The non-fatal but infectious condition rapidly made headlines, with news sources claiming a rare, “new” viral virus. However, there is little evidence that tomato flu is a novel virus – or even the flu at all. Instead, preliminary data shows that it is simply another clinical manifestation of a common childhood infection: hand, foot, and mouth disease.
Since the pandemic began, no information on testing or gene sequencing has surfaced from India. However, a case report on the outcomes of biological testing in two children was published last week in the Paediatric Infectious Disease Journal. According to the case report, a 13-month-old daughter and her 5-year-old sibling were both suspected of having tomato flu.
A week after returning from a month-long trip to Kerala with their family, the youngsters had vesicular rashes on their hands and legs. The child had oral lesions two days after her rash appeared, but the boy’s rash healed.

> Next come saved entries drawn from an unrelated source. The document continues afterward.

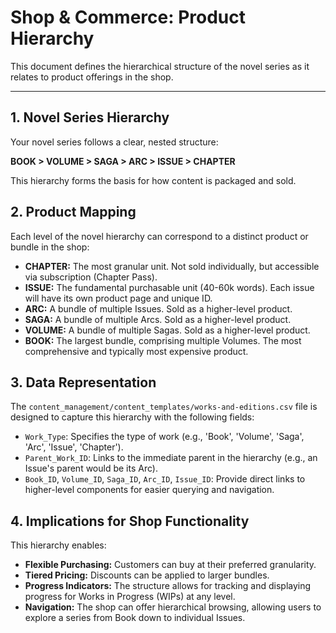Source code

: # Shop & Commerce: Product Hierarchy

This document defines the hierarchical structure of the novel series as it relates to product offerings in the shop.

---

## 1. Novel Series Hierarchy

Your novel series follows a clear, nested structure:

**BOOK > VOLUME > SAGA > ARC > ISSUE > CHAPTER**

This hierarchy forms the basis for how content is packaged and sold.

## 2. Product Mapping

Each level of the novel hierarchy can correspond to a distinct product or bundle in the shop:

*   **CHAPTER:** The most granular unit. Not sold individually, but accessible via subscription (Chapter Pass).
*   **ISSUE:** The fundamental purchasable unit (40-60k words). Each issue will have its own product page and unique ID.
*   **ARC:** A bundle of multiple Issues. Sold as a higher-level product.
*   **SAGA:** A bundle of multiple Arcs. Sold as a higher-level product.
*   **VOLUME:** A bundle of multiple Sagas. Sold as a higher-level product.
*   **BOOK:** The largest bundle, comprising multiple Volumes. The most comprehensive and typically most expensive product.

## 3. Data Representation

The `content_management/content_templates/works-and-editions.csv` file is designed to capture this hierarchy with the following fields:

*   `Work_Type`: Specifies the type of work (e.g., 'Book', 'Volume', 'Saga', 'Arc', 'Issue', 'Chapter').
*   `Parent_Work_ID`: Links to the immediate parent in the hierarchy (e.g., an Issue's parent would be its Arc).
*   `Book_ID`, `Volume_ID`, `Saga_ID`, `Arc_ID`, `Issue_ID`: Provide direct links to higher-level components for easier querying and navigation.

## 4. Implications for Shop Functionality

This hierarchy enables:

*   **Flexible Purchasing:** Customers can buy at their preferred granularity.
*   **Tiered Pricing:** Discounts can be applied to larger bundles.
*   **Progress Indicators:** The structure allows for tracking and displaying progress for Works in Progress (WIPs) at any level.
*   **Navigation:** The shop can offer hierarchical browsing, allowing users to explore a series from Book down to individual Issues.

Neither child experienced a fever or other flu-like symptoms. Tomato flu, like different kinds of influenza, is highly infectious. As a result, complete isolation of confirmed or suspected cases and other preventative measures are required to avoid spreading the tomato flu virus from Kerala to other areas of India. Isolation should be practised for 5-7 days after symptoms begin to prevent illness transmission to other children or adults.
The best preventative strategy is to maintain adequate hygiene, sanitise the surrounding requirements and surroundings, and keep the sick kid from sharing toys, clothes, food, or other objects with other non-infected children.
The first signs of tomato flu are similar to those of dengue and chikungunya, including high fever, rashes, and severe joint pain. Rashes and blisters are similar to those seen with the monkeypox virus that appears across the body, causing skin discomfort.
Additional symptoms include:
According to the Lancet article, tomato flu is a self-limiting condition with no specific treatment. Because tomato fever symptoms are similar to those of dengue or chikungunya, the treatment method is comparable. Tomato flu therapy involves seclusion, relaxation, plenty of fluids, and a hot water sponge to relieve discomfort and rashes. In addition, paracetamol for fever and body soreness, as well as other symptomatic therapies, are necessary. Make an appointment for Tomato Flu Treatment immediately. There are currently no antiviral medications or vaccinations available to treat or prevent tomato flu. To further understand prospective therapies, more study and studies are required.